Di sisi lain, Rektor UMM Prof. Dr. Fauzan, M.Pd. mengatakan, ada beberapa instrumen yang perlu dihayati bersama. Utamanya hal-hal yang dapat dijadikan media komunikasi dan hubungan fungsional anatara alumni dengan UMM. Misalnya saja program profesor penggerak pembangunan masyarakat (P3M).
Dengan menggaet berbagai pemerintah daerah (Pemda), para pakar dari Kampus Putih langsung turun memberikan kontribusi. Misalnya mengembangkan pertanian organik di Bondowoso, Jember, hingga Subak Bali. Begitupun dengan pengembangan bawang merah yang dilaksanakan di Kabupaten Nganjuk serta berbagai wilayah lainnya. Sehingga ilmu yang dimiliki para profesor benar-benar bisa diimplemantikan dan digunakan untuk menyebar kebaikan.

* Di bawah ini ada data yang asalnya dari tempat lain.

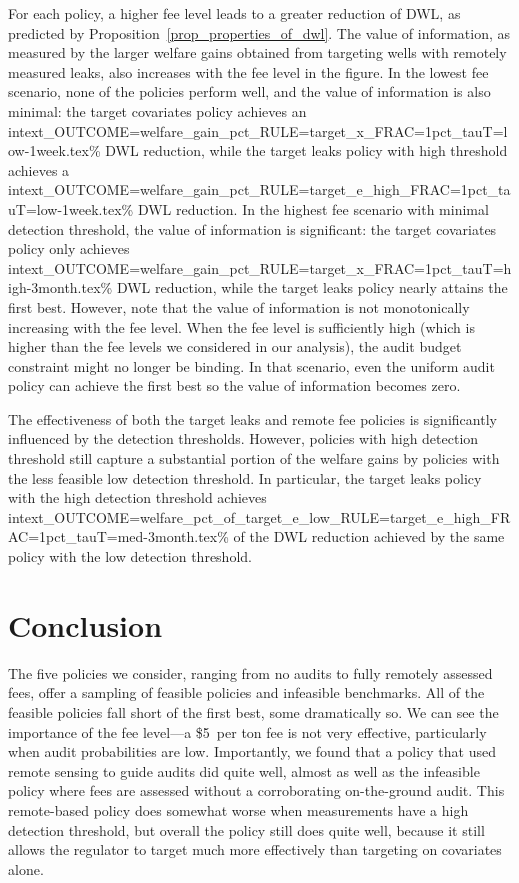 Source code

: For each policy, a higher fee level leads to a greater reduction of \gls{DWL}, as predicted by Proposition~\ref{prop_properties_of_dwl}.
The value of information, as measured by the larger welfare gains obtained from targeting wells with remotely measured leaks, also increases with the fee level in the figure.
In the lowest fee scenario, none of the policies perform well, and the value of information is also minimal: the target covariates policy achieves an
{intext_OUTCOME=welfare_gain_pct_RULE=target_x_FRAC=1pct_tauT=low-1week.tex}\%
\gls{DWL} reduction, while the target leaks policy with high threshold achieves a
{intext_OUTCOME=welfare_gain_pct_RULE=target_e_high_FRAC=1pct_tauT=low-1week.tex}\% \gls{DWL} reduction.
In the highest fee scenario with minimal detection threshold, the value of information is significant: the target covariates policy only achieves
{intext_OUTCOME=welfare_gain_pct_RULE=target_x_FRAC=1pct_tauT=high-3month.tex}\%
\gls{DWL} reduction, while the target leaks policy nearly attains the first best.
However, note that the value of information is not monotonically increasing with the fee level.
When the fee level is sufficiently high (which is higher than the fee levels we considered in our analysis), the audit budget constraint might no longer be binding.
In that scenario, even the uniform audit policy can achieve the first best so the value of information becomes zero.

The effectiveness of both the target leaks and remote fee policies is significantly influenced by the detection thresholds.
However, policies with high detection threshold still capture a substantial portion of the welfare gains by policies with the less feasible low detection threshold.
In particular, the target leaks policy with the high detection threshold achieves
{intext_OUTCOME=welfare_pct_of_target_e_low_RULE=target_e_high_FRAC=1pct_tauT=med-3month.tex}\%
of the \gls{DWL} reduction achieved by the same policy with the low detection threshold.

\iftoggle{endfloat}{}{\FloatBarrier} %

\section{Conclusion}
\label{sec:conclusion}


The five policies we consider, ranging from no audits to fully remotely assessed fees, offer a sampling of feasible policies and infeasible benchmarks.
All of the feasible policies fall short of the first best, some dramatically so.
We can see the importance of the fee level---a \$5~per ton  fee is not very effective, particularly when audit probabilities are low.
Importantly, we found that a policy that used remote sensing to guide audits did quite well, almost as well as the infeasible policy where fees are assessed without a corroborating on-the-ground audit.
This remote-based policy does somewhat worse when measurements have a high detection threshold, but overall the policy still does quite well, because it still allows the regulator to target much more effectively than targeting on covariates alone.

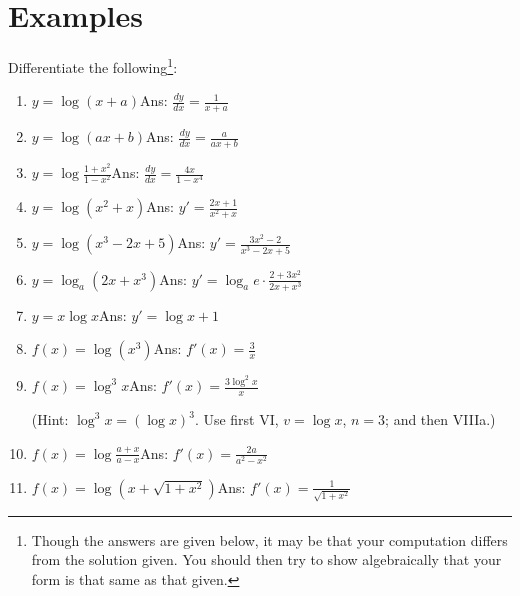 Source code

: \section{Examples}

Differentiate the following\footnote{Though the answers are given 
below, it may be that your computation differs from the solution given.
You should then try to show algebraically that your form is that same 
as that given.}: %

\begin{enumerate}

\item
$y = \log(x + a)$\qquad\qquad\qquad\qquad\qquad\qquad Ans: 	$\frac{dy}{dx} = \frac{1}{x + a}$

\item
$y = \log(ax + b)$\qquad\qquad\qquad\qquad\qquad\qquad Ans: 	$\frac{dy}{dx} = \frac{a}{ax + b}$

\item
$y = \log \frac{1 + x^2}{1 - x^2}$\qquad\qquad\qquad\qquad\qquad\qquad Ans: 	$\frac{dy}{dx} = \frac{4x}{1 - x^4}$

\item
$y = \log(x^2 + x)$\qquad\qquad\qquad\qquad\qquad\qquad Ans: 	$y' = \frac{2x + 1}{x^2 + x}$

\item
$y = \log(x^3 - 2x + 5)$\qquad\qquad\qquad\qquad\qquad\qquad Ans: 	$y' = \frac{3x^2 - 2}{x^3 - 2x + 5}$

\item
$y = \log_a(2x + x^3)$\qquad\qquad\qquad\qquad\qquad\qquad Ans: 	$y' = \log_a e \cdot \frac{2 + 3x^2}{2x + x^3}$

\item
$y = x\log x$\qquad\qquad\qquad\qquad\qquad\qquad Ans: 	$y' = \log x + 1$

\item
$f(x) = \log (x^3)$\qquad\qquad\qquad\qquad\qquad\qquad Ans: 	$f'(x) = \frac{3}{x}$

\item
$f(x) = \log^3 x$\qquad\qquad\qquad\qquad\qquad\qquad Ans: 	$f'(x) = \frac{3 \log^2 x}{x}$

(Hint: $\log^3x = (\log x)^3$. Use first VI, $v = \log x$, $n = 3$; and then VIIIa.)

\item
$f(x) = \log \frac{a + x}{a - x}$\qquad\qquad\qquad\qquad\qquad\qquad Ans: 	$f'(x) = \frac{2a}{a^2 - x^2}$

\item
$f(x) = \log (x + \sqrt{1 + x^2})$\qquad\qquad\qquad\qquad\qquad\qquad Ans: 	$f'(x) = \frac{1}{\sqrt{1 + x^2}}$


\end{enumerate}
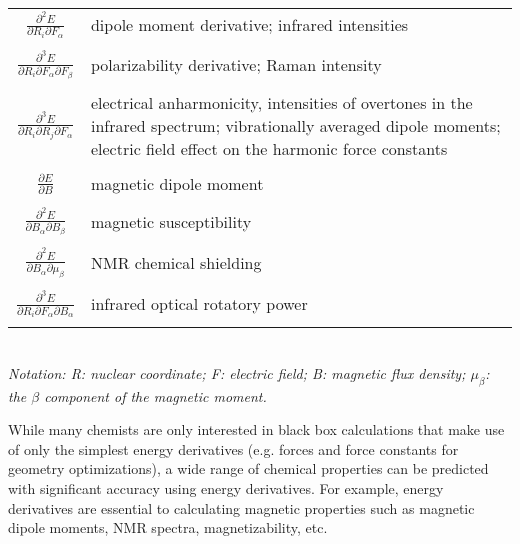 \begin{table}
\begin{center}
\begin{tabular} {| c | p{13cm} | }
            $\frac{\partial^2 E}{\partial R_i \partial F_\alpha}$ & dipole moment derivative; infrared intensities \\ & \\
            $\frac{\partial^3 E}{\partial R_i \partial F_\alpha \partial F_\beta}$ & polarizability derivative; Raman intensity \\ & \\
            $\frac{\partial^3 E}{\partial R_i \partial R_j \partial F_\alpha}$ & electrical anharmonicity, intensities of overtones in the infrared spectrum; vibrationally averaged dipole moments; electric field effect on the harmonic force constants \\ & \\
            $\frac{\partial E}{\partial B}$ & magnetic dipole moment \\ & \\
            $\frac{\partial^2 E}{\partial B_\alpha \partial B_\beta}$ & magnetic susceptibility \\ & \\
            $\frac{\partial^2 E}{\partial B_\alpha \partial \mu_\beta}$ & NMR chemical shielding \\ & \\
            $\frac{\partial^3 E}{\partial R_i \partial F_\alpha \partial B_\alpha}$ & infrared optical rotatory power \\ & \\
            \hline
        \end{tabular} \\
        \bigskip
        \textit{Notation: R: nuclear coordinate; F: electric field; B: magnetic flux density; $\mu_{\beta}$: the $\beta$ component of the magnetic moment.}
    \end{center}
    \end{table}
    While many chemists are only interested in black box calculations that make use of only the simplest energy derivatives (e.g. forces and force constants for geometry optimizations), a wide range of chemical properties can be predicted with significant accuracy using energy derivatives. For example, energy derivatives are essential to calculating magnetic properties such as magnetic dipole moments, NMR spectra, magnetizability, etc.\cite{Pulay2014}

“Program lain yang tak kalah strategis adalah center of excellence (CoE). Saat ini perguruan tinggi hanya melahirkan sarjana generik. Saking generiknya, para sarjana baru tidak tahu mau ke mana. Maka, lewat CoE inilah UMM berupaya mencetak SDM yang spesifik dan dibutuhkan dnia usaha serta dunia industri (DUDI),” jelas Fauzan.
Menurutnya, dengan ikut CoE, para mahasiswa lulus dengan ‘kelamin’ yang jelas. Maksudnya adalah kompetensi dan keahlian yang jelas. Di UMM, sudah tersedia 42 CoE yang bisa dijajal, seperti sekolah udang, sekolah metaverse, sekolah asisten advokat, sekolah AI, dan puluhan lainnya. Semua mahasiswa bisa turut serta dan tidak dibatasi oleh jurusan.